[To do]:
In the entries that follow, the first line to write out is the one containing "## Development", and the last is the one containing "To deploy the". Reproduce that stretch exactly, with nothing before or after it.

____________

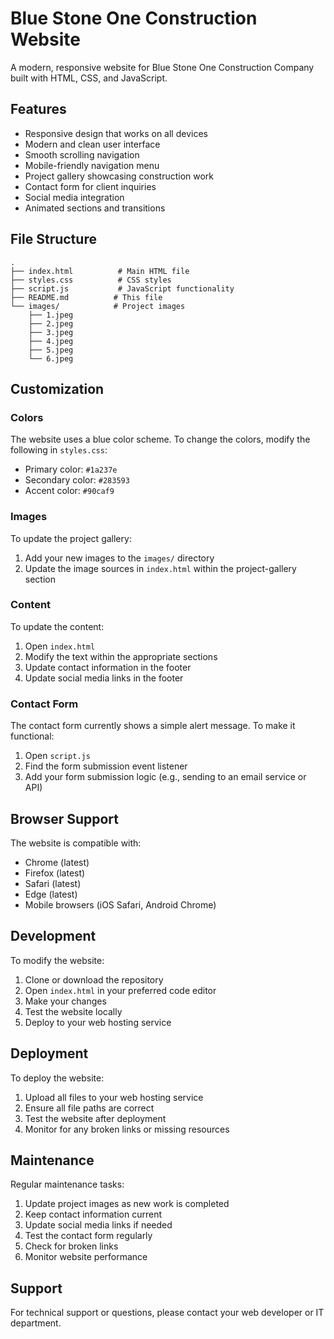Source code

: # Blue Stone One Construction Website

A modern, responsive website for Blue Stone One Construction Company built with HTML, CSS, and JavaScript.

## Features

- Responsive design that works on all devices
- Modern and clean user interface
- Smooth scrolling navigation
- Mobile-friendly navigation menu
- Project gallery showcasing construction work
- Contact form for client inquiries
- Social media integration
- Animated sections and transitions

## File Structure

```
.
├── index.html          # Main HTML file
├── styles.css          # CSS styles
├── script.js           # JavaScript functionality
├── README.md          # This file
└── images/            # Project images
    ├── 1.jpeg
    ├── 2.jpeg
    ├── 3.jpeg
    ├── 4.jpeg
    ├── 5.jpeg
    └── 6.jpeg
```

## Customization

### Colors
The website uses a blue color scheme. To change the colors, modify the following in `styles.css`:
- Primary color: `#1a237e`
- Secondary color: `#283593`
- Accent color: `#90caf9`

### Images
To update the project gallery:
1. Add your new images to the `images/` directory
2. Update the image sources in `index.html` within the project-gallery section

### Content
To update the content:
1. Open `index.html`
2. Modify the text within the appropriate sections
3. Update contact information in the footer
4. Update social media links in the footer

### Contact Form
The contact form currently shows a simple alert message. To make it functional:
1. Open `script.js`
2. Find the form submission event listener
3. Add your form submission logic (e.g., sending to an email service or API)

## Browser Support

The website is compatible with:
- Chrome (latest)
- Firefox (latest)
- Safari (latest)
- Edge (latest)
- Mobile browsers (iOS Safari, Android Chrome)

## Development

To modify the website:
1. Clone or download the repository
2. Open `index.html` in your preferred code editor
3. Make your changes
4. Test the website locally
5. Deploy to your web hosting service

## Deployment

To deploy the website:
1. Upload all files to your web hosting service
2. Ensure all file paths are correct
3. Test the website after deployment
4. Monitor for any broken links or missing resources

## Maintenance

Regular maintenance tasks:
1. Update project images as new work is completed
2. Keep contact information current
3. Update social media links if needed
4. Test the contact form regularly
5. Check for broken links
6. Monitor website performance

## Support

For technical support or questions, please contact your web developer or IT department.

____________

[Answer to this problem]:
## Development

To modify the website:
1. Clone or download the repository
2. Open `index.html` in your preferred code editor
3. Make your changes
4. Test the website locally
5. Deploy to your web hosting service

## Deployment

To deploy the website:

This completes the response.